*** Supplied information ***
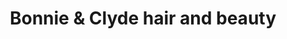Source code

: ---
title: "Bonnie & Clyde hair and beauty"
url: /gelsenkirchen/bonnie-und-clyde-hair-and-beauty/
shop: Kosmetik
---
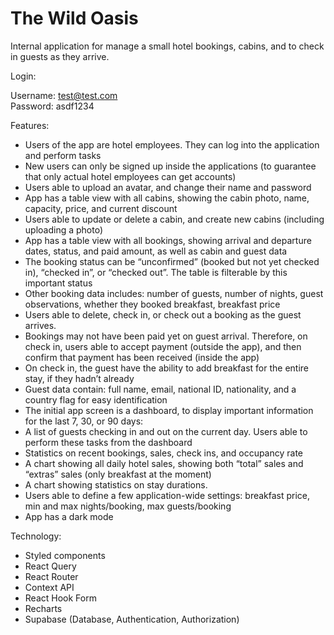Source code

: # The Wild Oasis

Internal application for manage a small hotel bookings, cabins, and to check in guests as they arrive.

Login:  

Username: test@test.com  
Password: asdf1234  

Features:  
-	Users of the app are hotel employees. They can log into the application and perform tasks  
-	New users can only be signed up inside the applications (to guarantee that only actual hotel employees can get accounts)  
-	Users  able to upload an avatar, and change their name and password  
-	App has a table view with all cabins, showing the cabin photo, name, capacity, price, and current discount  
-	Users able to update or delete a cabin, and create new cabins (including uploading a photo)  
-	App has a table view with all bookings, showing arrival and departure dates, status, and paid amount, as well as cabin and guest data  
-	The booking status can be “unconfirmed” (booked but not yet checked in), “checked in”, or “checked out”. The table is filterable by this important status  
-	Other booking data includes: number of guests, number of nights, guest observations, whether they booked breakfast, breakfast price  
-	Users able to delete, check in, or check out a booking as the guest arrives.  
-	Bookings may not have been paid yet on guest arrival. Therefore, on check in, users able to accept payment (outside the app), and then confirm that payment has been received (inside the app)  
-	On check in, the guest have the ability to add breakfast for the entire stay, if they hadn’t already  
-	Guest data contain: full name, email, national ID, nationality, and a country flag for easy identification  
-	The initial app screen is a dashboard, to display important information for the last 7, 30, or 90 days:  
-	A list of guests checking in and out on the current day. Users able to perform these tasks from the dashboard  
-	Statistics on recent bookings, sales, check ins, and occupancy rate  
-	A chart showing all daily hotel sales, showing both “total” sales and “extras” sales (only breakfast at the moment)  
-	A chart showing statistics on stay durations.  
-	Users able to define a few application-wide settings: breakfast price, min and max nights/booking, max guests/booking  
-	App has a dark mode

Technology:
 - Styled components
 - React Query
 - React Router
 - Context API
 - React Hook Form
 - Recharts
 - Supabase (Database,  Authentication, Authorization)


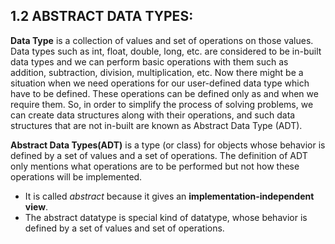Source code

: ## 1.2 ABSTRACT DATA TYPES:

**Data Type** is a collection of values and set of operations on those values.
 Data types such as int, float, double, long, etc. are considered to be in-built data types and we can perform basic operations with them such as addition, subtraction, division, multiplication, etc. Now there might be a situation when we need operations for our user-defined data type which have to be defined. These operations can be defined only as and when we require them. So, in order to simplify the process of solving problems, we can create data structures along with their operations, and such data structures that are not in-built are known as Abstract Data Type (ADT).
 
**Abstract Data Types(ADT)**  is a type (or class) for objects whose behavior is defined by a set of values and a set of operations. The definition of ADT only mentions what operations are to be performed but not how these operations will be implemented.  
- It is called *abstract* because it gives an **implementation-independent view**. 
- The abstract datatype is special kind of datatype, whose behavior is defined by a set of values and set of operations.

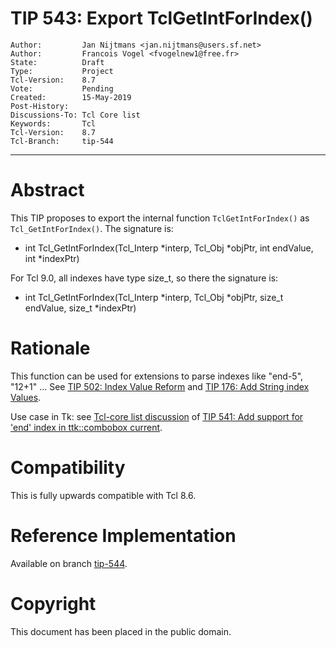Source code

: # TIP 543: Export TclGetIntForIndex()
	Author:         Jan Nijtmans <jan.nijtmans@users.sf.net>
	Author:         Francois Vogel <fvogelnew1@free.fr>
	State:          Draft
	Type:           Project
	Tcl-Version:    8.7
	Vote:           Pending
	Created:        15-May-2019
	Post-History:
	Discussions-To: Tcl Core list
	Keywords:       Tcl
	Tcl-Version:    8.7
	Tcl-Branch:     tip-544

-----

# Abstract

This TIP proposes to export the internal function `TclGetIntForIndex()`
as `Tcl_GetIntForIndex()`. The signature is:

  * int Tcl\_GetIntForIndex(Tcl\_Interp *interp, Tcl\_Obj *objPtr,
	    int endValue, int *indexPtr)

For Tcl 9.0, all indexes have type size\_t, so there the signature is:

  * int Tcl\_GetIntForIndex(Tcl\_Interp *interp, Tcl\_Obj *objPtr,
	    size\_t endValue, size\_t *indexPtr)

# Rationale

This function can be used for extensions to parse indexes like
"end-5", "12+1" ... See [TIP 502: Index Value Reform](502.md) and
[TIP 176: Add String index Values](176.md).

Use case  in Tk: see
[Tcl-core list discussion](http://code.activestate.com/lists/tcl-core/20663/)
of
[TIP 541: Add support for 'end' index in ttk::combobox current](176.md).

# Compatibility

This is fully upwards compatible with Tcl 8.6.

# Reference Implementation

Available on branch [tip-544](https://core.tcl-lang.org/tcl/timeline?t=tip-544).

# Copyright

This document has been placed in the public domain.
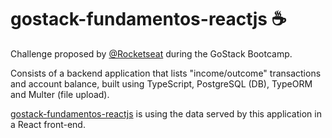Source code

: # gostack-fundamentos-reactjs :coffee:

Challenge proposed by <a href="https://github.com/rocketseat-education">@Rocketseat</a> during the GoStack Bootcamp.

Consists of a backend application that lists "income/outcome" transactions and account balance, built using TypeScript, PostgreSQL (DB), TypeORM and Multer (file upload).

<a href="https://github.com/ruanrf/gostack-fundamentos-reactjs">gostack-fundamentos-reactjs</a> is using the data served by this application in a React front-end.
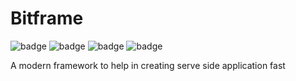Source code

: # Bitframe

![badge][badge-mpp] ![badge][badge-android] ![badge][badge-js] ![badge][badge-jvm]

A modern framework to help in creating serve side application fast

[comment]: <> ([badge-maven]: https://img.shields.io/maven-central/v/tz.co.asoft/shop/0.0.0?style=flat)

[badge-mpp]: https://img.shields.io/badge/kotlin-multiplatform-blue?style=flat

[badge-android]: http://img.shields.io/badge/platform-android-brightgreen.svg?style=flat

[badge-js]: http://img.shields.io/badge/platform-js-yellow.svg?style=flat

[badge-jvm]: http://img.shields.io/badge/platform-jvm-orange.svg?style=flat
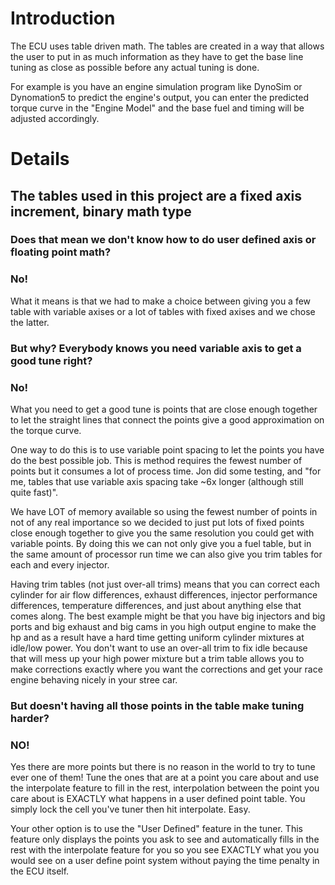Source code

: # Introduction #
The ECU uses table driven math.  The tables are created in a way that allows the user to put in as much information as they have to get the base line tuning as close as possible before any actual tuning is done.

For example is you have an engine simulation program like DynoSim or Dynomation5 to predict the engine's output, you can enter the predicted torque curve in the "Engine Model" and the base fuel and timing will be adjusted accordingly.




# Details #

## The tables used in this project are a fixed axis increment, binary math type ##

### Does that mean we don't know how to do user defined axis or floating point math? ###
### No! ###

What it means is that we had to make a choice between giving you a few table with variable axises or a lot of tables with fixed axises and we chose the latter.

### But why?  Everybody knows you need variable axis to get a good tune right? ###
### No! ###

What you need to get a good tune is points that are close enough together to let the straight lines that connect the points give a good approximation on the torque curve.

One way to do this is to use variable point spacing to let the points you have do the best possible job.  This is method requires the fewest number of points but it consumes a lot of process time.  Jon did some testing, and "for me, tables that use variable axis spacing take
~6x longer (although still quite fast)".

We have LOT of memory available so using the fewest number of points in not of any real importance so we decided to just put lots of fixed points close enough together to give you  the same resolution you could get with variable points.  By doing this we can not only give you a fuel table, but in the same amount of processor run time we can also give you  trim tables for each and every injector.

Having trim tables (not just over-all trims) means that you can correct each cylinder for air flow differences, exhaust differences, injector performance differences, temperature differences, and just about anything else that comes along.  The best example might be that you have big injectors and big ports and big exhaust and big cams in you high output engine to make the hp and as a result have a hard time getting uniform cylinder mixtures at idle/low power.  You don't want to use an over-all trim to fix idle because that will mess up your high power mixture but a trim table allows you to make corrections exactly where you want the corrections and get your race engine behaving nicely in your stree car.


### But doesn't having all those points in the table make tuning harder? ###
### NO! ###

Yes there are more points but there is no reason in the world to try to tune ever one of them!  Tune the ones that are at a point you care about and use the interpolate feature to fill in the rest, interpolation between the point you care about is EXACTLY what happens in a user defined point table.  You simply lock the cell you've tuner then hit interpolate. Easy.

Your other option is to use the "User Defined" feature in the tuner.  This feature only displays the points you ask to see and automatically fills in the rest with the interpolate feature for you so you see EXACTLY what you you would see on a user define point system without paying the time penalty in the ECU itself.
*** End of Supplied information ***
== Brief ==
Both the first line of the records above and the line containing "uploading a photo)" belong in the copy; please return them and every line between, exactly, minus the pictures.

== Exercise output ==
Source code

: ---
title: "Bonnie & Clyde hair and beauty"
url: /gelsenkirchen/bonnie-und-clyde-hair-and-beauty/
shop: Kosmetik
---
Source code

: # The Wild Oasis

Internal application for manage a small hotel bookings, cabins, and to check in guests as they arrive.

Login:  

Username: test@test.com  
Password: asdf1234  

Features:  
-	Users of the app are hotel employees. They can log into the application and perform tasks  
-	New users can only be signed up inside the applications (to guarantee that only actual hotel employees can get accounts)  
-	Users  able to upload an avatar, and change their name and password  
-	App has a table view with all cabins, showing the cabin photo, name, capacity, price, and current discount  
-	Users able to update or delete a cabin, and create new cabins (including uploading a photo)  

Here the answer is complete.